** Opening Records shown block **

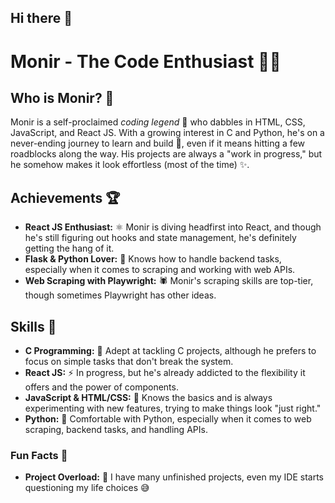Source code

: ## Hi there 👋

# Monir - The Code Enthusiast 👨‍💻

## Who is Monir? 🤔
Monir is a self-proclaimed *coding legend* 👑 who dabbles in HTML, CSS, JavaScript, and React JS. With a growing interest in C and Python, he's on a never-ending journey to learn and build 🚀, even if it means hitting a few roadblocks along the way. His projects are always a "work in progress," but he somehow makes it look effortless (most of the time) ✨.

## Achievements 🏆
- **React JS Enthusiast:** ⚛️ Monir is diving headfirst into React, and though he's still figuring out hooks and state management, he's definitely getting the hang of it.
- **Flask & Python Lover:** 🐍 Knows how to handle backend tasks, especially when it comes to scraping and working with web APIs.
- **Web Scraping with Playwright:** 🕷️ Monir's scraping skills are top-tier, though sometimes Playwright has other ideas.

## Skills 💪
- **C Programming:** 🔧 Adept at tackling C projects, although he prefers to focus on simple tasks that don't break the system.
- **React JS:** ⚡ In progress, but he's already addicted to the flexibility it offers and the power of components.
- **JavaScript & HTML/CSS:** 🎨 Knows the basics and is always experimenting with new features, trying to make things look "just right."
- **Python:** 🐍 Comfortable with Python, especially when it comes to web scraping, backend tasks, and handling APIs.

### Fun Facts 🎯
- **Project Overload:** 📁 I have many unfinished projects, even my IDE starts questioning my life choices 😅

** Closing Records shown block **

● Assignment
Set down exactly the lines from the start of the records through the line containing "- **C Programming:**", both included, and omit the pictures.

● Exercise result
Source code

: ## Hi there 👋

# Monir - The Code Enthusiast 👨‍💻

## Who is Monir? 🤔
Monir is a self-proclaimed *coding legend* 👑 who dabbles in HTML, CSS, JavaScript, and React JS. With a growing interest in C and Python, he's on a never-ending journey to learn and build 🚀, even if it means hitting a few roadblocks along the way. His projects are always a "work in progress," but he somehow makes it look effortless (most of the time) ✨.

## Achievements 🏆
- **React JS Enthusiast:** ⚛️ Monir is diving headfirst into React, and though he's still figuring out hooks and state management, he's definitely getting the hang of it.
- **Flask & Python Lover:** 🐍 Knows how to handle backend tasks, especially when it comes to scraping and working with web APIs.
- **Web Scraping with Playwright:** 🕷️ Monir's scraping skills are top-tier, though sometimes Playwright has other ideas.

## Skills 💪
- **C Programming:** 🔧 Adept at tackling C projects, although he prefers to focus on simple tasks that don't break the system.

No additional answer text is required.